Another important discussion is the order of attributes at the optimization phase. The algorithm updates sequentially the set of weights to match the control totals. Therefore, the weights better represent those attributes that are matched at the end. As a consequence, the most important attributes shall come last, while the least reliable (or least relevant) attributes shall come first. During this exercise, all county attributes were considered before starting with municipality attributes due to reliability.

The application presents one of the highest numbers of attributes found in the literature (see Table A2). As far as the authors know, there is no open discussion regarding the number of attributes and their categorization to avoid overfitting. Some categories were merged to reduce the number of possible combinations of household, person, and dwelling types. Having a fast algorithm allowed for testing multiple combinations of attributes and categories that reduced the resulting error without significantly decreasing the fidelity of the results. In this case study, the initial categories for household size were reduced from six to five to control the errors at small municipalities. Similarly, the number of dwelling ages by building size was reduced from 12 to 8.

5. Conclusions

Our algorithm to create a synthetic population maintained the advantages of the original IPU algorithm and added two important improvements. Foremost, it expanded the geographical scope from two to three geographic levels. This allowed for a more accurate synthesis of the city of Munich, which contains 29% of the population and has differentiated demographic profiles by boroughs. The method can include different attributes at each geographical level.
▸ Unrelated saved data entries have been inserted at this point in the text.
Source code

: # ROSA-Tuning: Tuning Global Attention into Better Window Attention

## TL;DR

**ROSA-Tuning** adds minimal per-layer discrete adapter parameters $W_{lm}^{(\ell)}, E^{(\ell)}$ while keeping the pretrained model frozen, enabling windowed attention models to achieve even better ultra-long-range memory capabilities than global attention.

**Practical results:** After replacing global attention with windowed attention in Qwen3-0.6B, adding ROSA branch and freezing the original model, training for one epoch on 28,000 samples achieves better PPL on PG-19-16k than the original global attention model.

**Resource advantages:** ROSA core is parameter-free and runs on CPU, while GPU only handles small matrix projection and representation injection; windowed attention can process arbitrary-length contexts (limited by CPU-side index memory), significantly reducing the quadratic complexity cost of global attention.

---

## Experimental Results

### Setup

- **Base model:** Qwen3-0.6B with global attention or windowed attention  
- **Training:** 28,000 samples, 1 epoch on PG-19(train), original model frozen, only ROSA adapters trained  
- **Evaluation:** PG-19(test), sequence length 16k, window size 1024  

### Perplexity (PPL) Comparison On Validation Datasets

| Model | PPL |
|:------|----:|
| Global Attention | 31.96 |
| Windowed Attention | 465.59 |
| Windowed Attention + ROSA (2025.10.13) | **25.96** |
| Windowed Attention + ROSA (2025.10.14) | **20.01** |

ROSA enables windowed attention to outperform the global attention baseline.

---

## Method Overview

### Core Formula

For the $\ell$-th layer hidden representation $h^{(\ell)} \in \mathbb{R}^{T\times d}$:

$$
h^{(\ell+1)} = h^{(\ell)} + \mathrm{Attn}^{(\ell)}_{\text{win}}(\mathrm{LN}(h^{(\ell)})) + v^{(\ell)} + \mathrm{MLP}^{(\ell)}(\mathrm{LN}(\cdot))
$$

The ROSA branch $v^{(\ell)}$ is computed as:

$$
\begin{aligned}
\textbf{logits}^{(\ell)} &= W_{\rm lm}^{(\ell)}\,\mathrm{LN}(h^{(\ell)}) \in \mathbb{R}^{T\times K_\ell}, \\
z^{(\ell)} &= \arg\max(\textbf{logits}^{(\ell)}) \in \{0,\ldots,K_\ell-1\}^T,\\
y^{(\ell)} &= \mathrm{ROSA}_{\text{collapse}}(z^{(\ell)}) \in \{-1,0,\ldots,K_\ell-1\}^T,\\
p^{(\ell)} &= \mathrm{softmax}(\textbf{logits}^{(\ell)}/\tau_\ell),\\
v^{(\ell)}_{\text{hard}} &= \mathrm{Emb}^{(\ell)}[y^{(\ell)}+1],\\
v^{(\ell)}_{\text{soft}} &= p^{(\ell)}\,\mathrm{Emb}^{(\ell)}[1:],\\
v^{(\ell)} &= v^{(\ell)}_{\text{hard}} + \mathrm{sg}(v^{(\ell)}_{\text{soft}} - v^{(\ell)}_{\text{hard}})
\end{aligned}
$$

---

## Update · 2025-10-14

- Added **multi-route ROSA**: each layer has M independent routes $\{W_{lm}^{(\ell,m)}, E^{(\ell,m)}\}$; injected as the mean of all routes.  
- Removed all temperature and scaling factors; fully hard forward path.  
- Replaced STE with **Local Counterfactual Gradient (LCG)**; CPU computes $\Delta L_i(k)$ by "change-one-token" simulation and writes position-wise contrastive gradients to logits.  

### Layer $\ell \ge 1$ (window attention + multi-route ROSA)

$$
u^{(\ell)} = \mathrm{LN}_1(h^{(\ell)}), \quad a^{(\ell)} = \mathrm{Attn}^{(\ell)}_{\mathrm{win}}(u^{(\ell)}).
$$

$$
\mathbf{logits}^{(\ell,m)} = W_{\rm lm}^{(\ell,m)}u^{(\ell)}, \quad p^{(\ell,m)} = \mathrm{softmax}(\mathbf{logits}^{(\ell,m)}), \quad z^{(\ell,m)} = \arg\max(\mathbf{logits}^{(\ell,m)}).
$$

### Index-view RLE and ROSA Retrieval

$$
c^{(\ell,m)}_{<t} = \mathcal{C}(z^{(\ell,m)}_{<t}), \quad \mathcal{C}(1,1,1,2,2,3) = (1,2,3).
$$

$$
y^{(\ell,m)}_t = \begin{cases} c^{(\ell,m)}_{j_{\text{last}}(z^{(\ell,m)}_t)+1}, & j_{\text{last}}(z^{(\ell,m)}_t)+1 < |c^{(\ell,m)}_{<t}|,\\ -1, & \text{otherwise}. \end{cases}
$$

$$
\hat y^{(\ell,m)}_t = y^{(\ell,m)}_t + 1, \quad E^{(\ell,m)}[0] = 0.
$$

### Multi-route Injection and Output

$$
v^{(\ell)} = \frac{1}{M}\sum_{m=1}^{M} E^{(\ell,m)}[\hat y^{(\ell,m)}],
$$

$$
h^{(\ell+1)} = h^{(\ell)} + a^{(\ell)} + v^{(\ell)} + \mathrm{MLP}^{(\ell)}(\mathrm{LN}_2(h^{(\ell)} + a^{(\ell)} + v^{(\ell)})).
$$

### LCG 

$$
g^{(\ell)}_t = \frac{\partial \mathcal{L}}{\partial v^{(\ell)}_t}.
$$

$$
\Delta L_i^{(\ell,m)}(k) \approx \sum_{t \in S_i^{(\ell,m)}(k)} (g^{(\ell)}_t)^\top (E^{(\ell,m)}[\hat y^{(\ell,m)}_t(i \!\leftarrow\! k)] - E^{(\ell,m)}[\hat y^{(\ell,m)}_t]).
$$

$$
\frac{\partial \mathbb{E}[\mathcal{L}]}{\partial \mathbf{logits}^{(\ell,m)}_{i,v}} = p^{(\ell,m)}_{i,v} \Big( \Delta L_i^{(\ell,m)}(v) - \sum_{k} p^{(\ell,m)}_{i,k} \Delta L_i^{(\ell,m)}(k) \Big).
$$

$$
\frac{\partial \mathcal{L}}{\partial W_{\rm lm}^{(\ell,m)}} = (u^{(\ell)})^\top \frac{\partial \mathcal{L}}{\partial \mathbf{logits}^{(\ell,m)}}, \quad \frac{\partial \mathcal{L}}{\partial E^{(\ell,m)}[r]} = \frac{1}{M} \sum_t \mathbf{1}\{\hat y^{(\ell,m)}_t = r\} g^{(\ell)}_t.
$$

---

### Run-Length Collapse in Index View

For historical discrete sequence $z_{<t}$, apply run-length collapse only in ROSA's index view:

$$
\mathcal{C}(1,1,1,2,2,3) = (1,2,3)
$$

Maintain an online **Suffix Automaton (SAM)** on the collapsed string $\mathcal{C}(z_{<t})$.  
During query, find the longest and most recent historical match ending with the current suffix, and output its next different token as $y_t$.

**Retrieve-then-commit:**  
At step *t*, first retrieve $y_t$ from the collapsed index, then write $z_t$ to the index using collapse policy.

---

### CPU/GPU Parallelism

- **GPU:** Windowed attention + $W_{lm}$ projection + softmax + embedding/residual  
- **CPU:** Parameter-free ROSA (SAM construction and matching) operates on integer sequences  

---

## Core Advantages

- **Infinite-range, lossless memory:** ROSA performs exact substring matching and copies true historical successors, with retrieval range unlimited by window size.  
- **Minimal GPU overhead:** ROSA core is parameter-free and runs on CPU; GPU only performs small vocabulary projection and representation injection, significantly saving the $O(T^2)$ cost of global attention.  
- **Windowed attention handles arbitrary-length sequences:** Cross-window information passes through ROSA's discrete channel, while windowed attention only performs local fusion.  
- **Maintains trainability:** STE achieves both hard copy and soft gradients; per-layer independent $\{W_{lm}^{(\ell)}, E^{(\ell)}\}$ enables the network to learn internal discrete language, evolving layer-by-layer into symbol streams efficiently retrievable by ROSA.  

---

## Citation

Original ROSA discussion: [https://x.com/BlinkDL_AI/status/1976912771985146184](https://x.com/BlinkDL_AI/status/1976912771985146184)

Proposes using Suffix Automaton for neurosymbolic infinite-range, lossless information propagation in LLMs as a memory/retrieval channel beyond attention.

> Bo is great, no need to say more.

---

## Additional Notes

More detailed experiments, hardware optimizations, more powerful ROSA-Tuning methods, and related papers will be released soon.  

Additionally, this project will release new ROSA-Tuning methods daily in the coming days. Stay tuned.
The algorithm is also able to synthesize 4.5 million persons in 2.1 million households in less than 1.5 h. Having a faster algorithm can improve the accuracy of the synthesized population. A series of trials with different attribute stratifications and a different order in which attributes are controlled are usually required to better replicate the population. The order of control attributes during the optimization alters the results. Control attributes with lower reliability or less relevance for the task at hand should be tested first to reduce their influence on the final results. The most important control attributes, such as total population or total number of households, should be tested last to assure that the final weights accommodate their control totals.

Equally important is to avoid overfitting. An excessive number of attributes could drastically increase the number of possible combinations of household, person, and dwelling types and lead to very scarce combinations of those attributes on the microdata. This issue becomes more relevant for larger counties with a high number of municipalities. In such cases, the user needs to balance the relative importance and reliability of having more categories from the attributes and the error that could be produced after allocation. This consideration is especially important for small municipalities.

The population synthesizer is incorporated with the open-source land use model SILO [43] and is available at the GitHub repository: https://github.com/msmobility/silo. The pseudocode for the optimization phase is in Table A3. Implementations of this work in Cape Town and Kagawa (Japan) demonstrated the adaptability of the algorithm to other study areas. Further plans to implement this work in Sydney and Teheran, and to compare the results in Cape Town with an alternative approach will appraise the adaptability of the algorithm to other study areas and modeling scales. More empirical work still needs to be done to evaluate the model performance of the algorithm in land use models or other applications, such as travel demand models [44,45] or public health models [46], and to improve allocation based on dasymetric mapping [47]. Including agents’ microlocation (or explicit coordinates) is also under investigation.